Thirteen other U.S. servicemembers died in the attack at Abbey Gate at the airport. News reports said that ISIS took responsibility for the deadly attack.

On the Shawn Ryan Show, which is a long-form interview style podcast run by former U.S. Navy SEAL and CIA operator Shawn Ryan, Vargas-Andrews discussed a wide range of topics related to his deployment and subsequent near-fatal injuries in Kabul, Afghanistan.

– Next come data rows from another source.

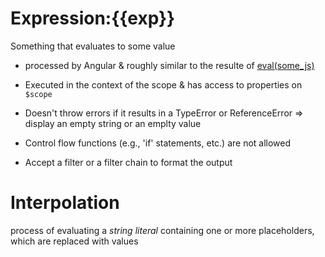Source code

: # Expression:{{exp}}
Something that evaluates to some value

* processed by Angular & roughly similar to the resulte of [eval(some_js)](https://developer.mozilla.org/fr/docs/Web/JavaScript/Reference/Global_Objects/eval)

* Executed in the context of the scope & has access to properties on `$scope`

* Doesn't throw errors if it results in a TypeError or ReferenceError => display an empty string or an emplty value

* Control flow functions (e.g., 'if' statements, etc.) are not allowed

* Accept a filter or a filter chain to format the output

# Interpolation
process of evaluating a *string literal* containing one or more placeholders, which are replaced with values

Vargas-Andrews, who lost his right arm and left leg in the attack, was frank about how the Biden administration mishandled the withdrawal from the start. Here are four of the notable stories he shared during the podcast interview:

  • Upon deployment in Afghanistan, Vargas-Andrews and his team were not allowed to directly engage the Taliban near the airport. These “rules of engagement” prevented U.S. military servicemembers from protecting civilians who were getting singled out and beaten by members of the Taliban near their location. He saw a number of civilians murdered in cold blood and that he could not do anything about it or he would have been disobeying orders.
  • Like others, Vargas-Andrews pointed out the lack of a secure security perimeter for Karzai Airport and how shipping containers separated U.S. military servicemembers from civilians and the Taliban. The lack of hardened security counter-measures, which could not have been said of the abandoned Bagram airbase, put American lives at risk and ultimately cost 13 American lives.
  • An Afghan woman was escorted from the airport back outside Abbey Gate and she tried to slit her own throat on the barbed wire fence because she believed that the Taliban would execute her. Escorting military servicemembers stopped her from committing suicide, but that experience stuck with Vargas-Andrews to this day.
  • When he was hospitalized at Walter Reed in Bethesda, Maryland, President Joe Biden visited him and apparently tried to shake his hand. But the problem was that his hand was in a giant cast due to injuries suffered in the attack. Vargas-Andrews said, Right away, I remember him coming up to me trying to shake my hand, shake my right hand, and I look at him, and I’m like, ‘I don’t have an arm.’ My left arm is in this big a– cast with this giant orange f–king foam block around it. I’m completely immobile. All I can do is move my head.”
  • Biden asked Vargas-Andrews, “What do you want?” To which, Vargas-Andrews said he responded, “What?” The Marine said that the question confused him because “I just got blown up. Just f–king saw my friends die next to me. Like, I just want to be myself.”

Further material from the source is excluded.